Simultaneous confidence intervals and multiple-testing correction

When you ask for m margins in one call, the per-margin CIs are pointwise by default. Family-wise coverage requires a wider critical value.

Correlated margins: simultaneous CIs

For a single vector result where the components are correlated (e.g. predictions at adjacent ages, or slopes over several regions), use conf_int(simultaneous=True). This is correlation-aware and strictly tighter than Bonferroni:

res = m.predict(atexog={"age": [25, 35, 45, 55, 65]})

res.conf_int(level=0.95)                       # pointwise
res.conf_int(level=0.95, method="bonferroni")  # works with any method
res.conf_int(level=0.95, method="sidak")
res.conf_int(level=0.95, method="sup-t")       # requires draws (sim/bootstrap)

Choosing a method

Method

Assumption

When to use

pointwise

None

Single pre-registered comparison

bonferroni

None

Conservative fallback; always valid but often wide

sidak

Independent tests (or positively dependent)

Slightly less conservative than Bonferroni; good for large families

sup-t

Draws available (simulation or bootstrap)

Recommended when tests are correlated — e.g. predictions at adjacent ages

sup-t reads the family-wise critical value off the empirical distribution of max_j |t_j| from the simulation or bootstrap draw matrix. It is typically narrower than Bonferroni and Šidák when the margins in the family are correlated — exactly the case for predictions evaluated at neighbouring covariate profiles.

Example: all-pairs comparisons with simultaneous CIs

from pymargins import all_pairwise

scen, W = all_pairwise("region", ["N", "S", "E", "W"])
res = m.contrasts(scenarios=scen, contrasts=W)

# sup-t uses the joint bootstrap/simulation draws
res.conf_int(level=0.95, method="sup-t")

Independent results: multiple-comparison adjustment

When you have independent results from separate calls (e.g. estimates from different cohorts or subgroups that do not share a joint covariance), use pymargins.adjust():

from pymargins import adjust

results = {
    "cohort_a": m.predict(atexog={"tx": 1, "cohort": "a"}),
    "cohort_b": m.predict(atexog={"tx": 1, "cohort": "b"}),
    "cohort_c": m.predict(atexog={"tx": 1, "cohort": "c"}),
}

adj = adjust(results, method="holm")
print(adj.summary())
print(adj.to_frame())

adjust wraps statsmodels.stats.multitest.multipletests and accepts any of its method names ("bonferroni", "holm", "sidak", "fdr_bh", etc.). Pass a single MarginsResult, a list, or a dict.

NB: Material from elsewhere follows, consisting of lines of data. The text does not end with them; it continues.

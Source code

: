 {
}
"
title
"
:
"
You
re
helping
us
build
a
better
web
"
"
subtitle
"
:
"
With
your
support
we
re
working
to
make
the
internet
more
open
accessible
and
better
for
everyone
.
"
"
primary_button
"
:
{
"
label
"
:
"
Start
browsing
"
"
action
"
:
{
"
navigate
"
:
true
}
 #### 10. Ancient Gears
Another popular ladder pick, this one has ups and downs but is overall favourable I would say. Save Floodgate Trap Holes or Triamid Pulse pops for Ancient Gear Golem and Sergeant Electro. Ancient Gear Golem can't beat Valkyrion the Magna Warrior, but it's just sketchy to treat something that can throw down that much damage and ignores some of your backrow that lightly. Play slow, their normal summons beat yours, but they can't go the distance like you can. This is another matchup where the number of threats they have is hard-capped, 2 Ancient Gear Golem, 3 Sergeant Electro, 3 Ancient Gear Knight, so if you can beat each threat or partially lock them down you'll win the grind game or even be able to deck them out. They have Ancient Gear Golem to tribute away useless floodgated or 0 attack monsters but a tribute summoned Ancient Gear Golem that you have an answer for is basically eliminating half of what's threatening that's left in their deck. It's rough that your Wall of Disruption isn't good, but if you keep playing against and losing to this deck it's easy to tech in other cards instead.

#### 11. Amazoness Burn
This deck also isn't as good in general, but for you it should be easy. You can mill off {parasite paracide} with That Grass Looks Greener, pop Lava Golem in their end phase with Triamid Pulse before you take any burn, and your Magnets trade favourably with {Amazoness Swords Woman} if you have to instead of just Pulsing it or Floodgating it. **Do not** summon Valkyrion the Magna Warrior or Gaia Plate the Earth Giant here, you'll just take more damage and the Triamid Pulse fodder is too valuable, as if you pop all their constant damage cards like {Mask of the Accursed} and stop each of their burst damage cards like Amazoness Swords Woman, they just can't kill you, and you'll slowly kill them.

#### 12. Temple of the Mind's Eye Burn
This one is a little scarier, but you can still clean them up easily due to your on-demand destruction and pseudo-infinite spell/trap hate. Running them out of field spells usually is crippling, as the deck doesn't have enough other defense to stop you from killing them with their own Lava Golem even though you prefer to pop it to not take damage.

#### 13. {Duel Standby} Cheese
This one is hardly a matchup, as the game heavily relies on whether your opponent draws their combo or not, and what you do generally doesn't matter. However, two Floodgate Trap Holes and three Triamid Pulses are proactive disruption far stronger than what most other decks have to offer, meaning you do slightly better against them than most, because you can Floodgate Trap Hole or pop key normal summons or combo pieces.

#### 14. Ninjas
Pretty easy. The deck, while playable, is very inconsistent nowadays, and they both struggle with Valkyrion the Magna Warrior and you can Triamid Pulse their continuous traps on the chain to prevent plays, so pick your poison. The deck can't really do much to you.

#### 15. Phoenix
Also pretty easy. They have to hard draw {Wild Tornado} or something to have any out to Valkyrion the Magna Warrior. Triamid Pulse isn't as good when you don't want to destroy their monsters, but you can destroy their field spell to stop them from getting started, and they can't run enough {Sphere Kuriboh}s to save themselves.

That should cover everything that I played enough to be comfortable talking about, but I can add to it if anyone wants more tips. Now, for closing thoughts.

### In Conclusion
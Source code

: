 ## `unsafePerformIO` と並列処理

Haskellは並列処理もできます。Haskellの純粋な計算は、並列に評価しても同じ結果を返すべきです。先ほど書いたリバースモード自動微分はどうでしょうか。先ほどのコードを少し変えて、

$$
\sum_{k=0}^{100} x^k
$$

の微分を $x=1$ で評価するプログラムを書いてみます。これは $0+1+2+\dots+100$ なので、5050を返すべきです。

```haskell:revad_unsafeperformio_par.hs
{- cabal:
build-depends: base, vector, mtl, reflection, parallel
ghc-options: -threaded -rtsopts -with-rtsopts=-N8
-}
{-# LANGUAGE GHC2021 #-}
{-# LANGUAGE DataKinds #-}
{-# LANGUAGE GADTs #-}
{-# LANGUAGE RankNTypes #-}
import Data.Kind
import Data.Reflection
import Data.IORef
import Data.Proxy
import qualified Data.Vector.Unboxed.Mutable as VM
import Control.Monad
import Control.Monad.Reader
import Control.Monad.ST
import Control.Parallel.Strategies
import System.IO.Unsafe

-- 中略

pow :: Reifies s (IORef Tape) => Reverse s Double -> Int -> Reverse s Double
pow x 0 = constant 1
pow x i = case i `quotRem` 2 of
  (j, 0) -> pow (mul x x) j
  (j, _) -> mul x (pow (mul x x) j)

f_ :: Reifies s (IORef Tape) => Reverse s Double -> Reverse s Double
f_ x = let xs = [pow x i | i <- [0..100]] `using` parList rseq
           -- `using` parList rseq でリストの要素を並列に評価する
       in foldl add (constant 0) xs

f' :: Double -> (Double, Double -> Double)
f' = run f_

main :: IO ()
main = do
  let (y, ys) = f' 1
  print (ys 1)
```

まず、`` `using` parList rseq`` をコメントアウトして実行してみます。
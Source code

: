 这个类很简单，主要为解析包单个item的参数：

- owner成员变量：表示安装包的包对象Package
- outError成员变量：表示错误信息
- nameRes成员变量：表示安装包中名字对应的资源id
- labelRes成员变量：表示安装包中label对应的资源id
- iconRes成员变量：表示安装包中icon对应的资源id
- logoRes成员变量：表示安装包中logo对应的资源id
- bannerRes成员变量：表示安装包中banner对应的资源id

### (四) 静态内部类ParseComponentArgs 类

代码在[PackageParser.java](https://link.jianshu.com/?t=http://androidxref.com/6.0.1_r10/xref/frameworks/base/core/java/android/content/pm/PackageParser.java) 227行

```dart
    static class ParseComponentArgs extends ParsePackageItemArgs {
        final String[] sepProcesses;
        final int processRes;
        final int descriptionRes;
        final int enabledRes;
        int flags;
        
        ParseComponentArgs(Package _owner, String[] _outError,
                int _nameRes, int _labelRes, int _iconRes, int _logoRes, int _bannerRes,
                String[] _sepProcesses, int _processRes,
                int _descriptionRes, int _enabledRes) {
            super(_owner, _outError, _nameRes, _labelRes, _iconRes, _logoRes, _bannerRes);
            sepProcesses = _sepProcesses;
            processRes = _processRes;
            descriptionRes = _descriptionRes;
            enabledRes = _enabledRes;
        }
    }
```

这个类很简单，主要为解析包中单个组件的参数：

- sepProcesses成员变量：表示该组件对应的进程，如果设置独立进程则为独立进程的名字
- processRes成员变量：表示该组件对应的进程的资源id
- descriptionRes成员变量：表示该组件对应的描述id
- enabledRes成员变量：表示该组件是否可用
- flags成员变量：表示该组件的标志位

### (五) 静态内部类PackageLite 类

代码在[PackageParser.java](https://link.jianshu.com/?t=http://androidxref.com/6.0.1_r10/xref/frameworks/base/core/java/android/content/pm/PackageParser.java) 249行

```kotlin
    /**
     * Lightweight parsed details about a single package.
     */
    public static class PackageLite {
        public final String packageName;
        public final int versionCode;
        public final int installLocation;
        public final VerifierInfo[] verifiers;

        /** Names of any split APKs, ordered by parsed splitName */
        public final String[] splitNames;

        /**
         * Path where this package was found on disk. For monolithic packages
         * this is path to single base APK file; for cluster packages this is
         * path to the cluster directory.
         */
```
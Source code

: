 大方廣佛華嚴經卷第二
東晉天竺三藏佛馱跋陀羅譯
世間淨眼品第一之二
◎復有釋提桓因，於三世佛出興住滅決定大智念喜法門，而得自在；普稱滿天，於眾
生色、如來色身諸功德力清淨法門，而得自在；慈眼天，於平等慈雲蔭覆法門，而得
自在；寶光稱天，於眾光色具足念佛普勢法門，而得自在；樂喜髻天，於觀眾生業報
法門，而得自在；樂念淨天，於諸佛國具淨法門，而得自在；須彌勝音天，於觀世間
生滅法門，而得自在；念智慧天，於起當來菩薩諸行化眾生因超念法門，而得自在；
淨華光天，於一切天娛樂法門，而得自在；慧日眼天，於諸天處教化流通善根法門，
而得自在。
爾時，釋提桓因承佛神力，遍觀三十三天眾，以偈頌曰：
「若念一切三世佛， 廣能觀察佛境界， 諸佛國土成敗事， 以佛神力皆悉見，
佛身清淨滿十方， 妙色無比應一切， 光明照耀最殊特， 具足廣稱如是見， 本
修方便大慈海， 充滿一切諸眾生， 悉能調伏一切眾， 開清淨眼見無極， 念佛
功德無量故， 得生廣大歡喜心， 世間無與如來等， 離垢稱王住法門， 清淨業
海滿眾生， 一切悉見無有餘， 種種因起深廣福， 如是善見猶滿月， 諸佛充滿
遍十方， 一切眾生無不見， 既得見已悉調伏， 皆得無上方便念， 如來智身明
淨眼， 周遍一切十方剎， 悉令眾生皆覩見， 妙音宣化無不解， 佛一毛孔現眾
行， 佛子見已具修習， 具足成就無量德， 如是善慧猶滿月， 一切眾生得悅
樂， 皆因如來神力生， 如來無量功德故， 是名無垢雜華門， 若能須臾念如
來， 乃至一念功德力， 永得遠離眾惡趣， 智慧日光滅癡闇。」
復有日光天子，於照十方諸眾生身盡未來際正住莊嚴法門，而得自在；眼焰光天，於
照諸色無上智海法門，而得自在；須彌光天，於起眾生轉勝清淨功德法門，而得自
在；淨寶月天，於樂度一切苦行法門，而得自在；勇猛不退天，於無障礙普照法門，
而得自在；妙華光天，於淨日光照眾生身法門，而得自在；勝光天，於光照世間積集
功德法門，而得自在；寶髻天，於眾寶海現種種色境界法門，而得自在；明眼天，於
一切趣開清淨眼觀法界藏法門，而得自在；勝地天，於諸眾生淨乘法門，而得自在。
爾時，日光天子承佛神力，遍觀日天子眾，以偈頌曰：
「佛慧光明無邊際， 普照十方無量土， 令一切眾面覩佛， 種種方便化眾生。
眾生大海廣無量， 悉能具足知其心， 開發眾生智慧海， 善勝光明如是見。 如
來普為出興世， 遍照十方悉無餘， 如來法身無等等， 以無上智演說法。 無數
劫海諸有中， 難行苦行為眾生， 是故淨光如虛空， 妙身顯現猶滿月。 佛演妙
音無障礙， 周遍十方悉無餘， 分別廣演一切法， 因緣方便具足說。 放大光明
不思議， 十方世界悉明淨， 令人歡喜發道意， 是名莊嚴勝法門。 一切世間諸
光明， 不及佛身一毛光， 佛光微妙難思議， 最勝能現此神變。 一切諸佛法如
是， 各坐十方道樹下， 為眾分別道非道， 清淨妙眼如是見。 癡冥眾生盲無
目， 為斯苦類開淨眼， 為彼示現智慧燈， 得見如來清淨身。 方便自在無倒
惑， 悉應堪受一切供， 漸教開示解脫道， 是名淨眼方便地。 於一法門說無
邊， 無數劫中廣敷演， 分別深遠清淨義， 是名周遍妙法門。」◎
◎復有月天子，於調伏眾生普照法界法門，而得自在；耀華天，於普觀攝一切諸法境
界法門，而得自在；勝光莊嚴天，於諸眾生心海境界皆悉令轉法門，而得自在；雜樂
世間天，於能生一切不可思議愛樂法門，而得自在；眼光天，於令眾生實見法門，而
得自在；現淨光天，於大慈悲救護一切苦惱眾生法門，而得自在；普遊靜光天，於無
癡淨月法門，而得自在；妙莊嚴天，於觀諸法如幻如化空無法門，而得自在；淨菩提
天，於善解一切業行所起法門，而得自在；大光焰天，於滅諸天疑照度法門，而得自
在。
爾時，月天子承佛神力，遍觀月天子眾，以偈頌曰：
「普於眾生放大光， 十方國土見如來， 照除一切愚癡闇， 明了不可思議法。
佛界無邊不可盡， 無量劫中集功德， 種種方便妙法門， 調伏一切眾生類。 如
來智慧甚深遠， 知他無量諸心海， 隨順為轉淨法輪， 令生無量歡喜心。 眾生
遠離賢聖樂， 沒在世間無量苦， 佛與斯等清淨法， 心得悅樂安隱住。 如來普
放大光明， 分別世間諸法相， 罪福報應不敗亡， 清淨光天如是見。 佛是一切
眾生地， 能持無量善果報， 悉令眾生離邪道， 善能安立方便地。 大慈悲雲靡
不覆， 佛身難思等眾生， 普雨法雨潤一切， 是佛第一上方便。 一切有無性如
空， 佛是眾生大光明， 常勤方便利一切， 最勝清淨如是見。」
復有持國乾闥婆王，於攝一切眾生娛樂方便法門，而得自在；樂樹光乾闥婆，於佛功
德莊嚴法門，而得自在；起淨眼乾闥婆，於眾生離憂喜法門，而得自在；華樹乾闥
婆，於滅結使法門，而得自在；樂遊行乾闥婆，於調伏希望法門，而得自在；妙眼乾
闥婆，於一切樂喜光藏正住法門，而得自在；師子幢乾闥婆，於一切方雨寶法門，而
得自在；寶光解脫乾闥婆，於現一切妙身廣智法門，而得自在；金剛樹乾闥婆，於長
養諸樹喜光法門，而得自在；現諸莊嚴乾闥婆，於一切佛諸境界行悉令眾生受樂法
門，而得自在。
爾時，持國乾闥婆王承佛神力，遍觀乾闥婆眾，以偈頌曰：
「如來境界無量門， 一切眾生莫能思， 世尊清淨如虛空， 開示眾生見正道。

Subgroup equality tests via pairwise contrasts

When you compute an estimand within subgroups (over="region"), the natural follow-up is to test whether the subgroup estimates are equal. Use pairwise_contrasts() to form all pairwise differences with proper joint inference, then joint_test() or adjust():

from pymargins import diff_matrix, adjust

# Slopes within each region
slopes = m.dydx("age", over="region")

# All pairwise differences (k*(k-1)/2 contrasts)
diffs = slopes.pairwise_contrasts()
print(diffs.summary())

# Joint Wald test: H0 — all slopes are equal
print(diffs.joint_test().summary())

# Or correct for multiple comparisons across the pairs
adj = adjust(diffs, method="holm")
print(adj.summary())

Building contrast matrices manually

diff_matrix(k, kind="reference") returns a (k-1, k) matrix of each level versus the first level. Use it directly with contrast() on any vector result:

C = diff_matrix(4, kind="reference")   # 3 rows: [2-1, 3-1, 4-1]
ref_diffs = slopes.contrast(C, labels=["S-N", "E-N", "W-N"])
print(ref_diffs.summary())

For all pairwise differences, kind="pairwise" returns a (k*(k-1)/2, k) matrix. pairwise_contrasts() is simply this matrix applied automatically.

When to use which

  • conf_int(simultaneous=True) — one vector result with correlated components. Uses the exact joint covariance or empirical correlation from draws. Tighter and more powerful than generic p-value adjustment.

  • pairwise_contrasts() — you already have a vector result and want to test all pairwise equalities. The contrasts share Σ̂, so joint inference is exact.

  • adjust(...) — several independent results that do not share a session or Σ̂. The only option when results come from different models or non-overlapping samples.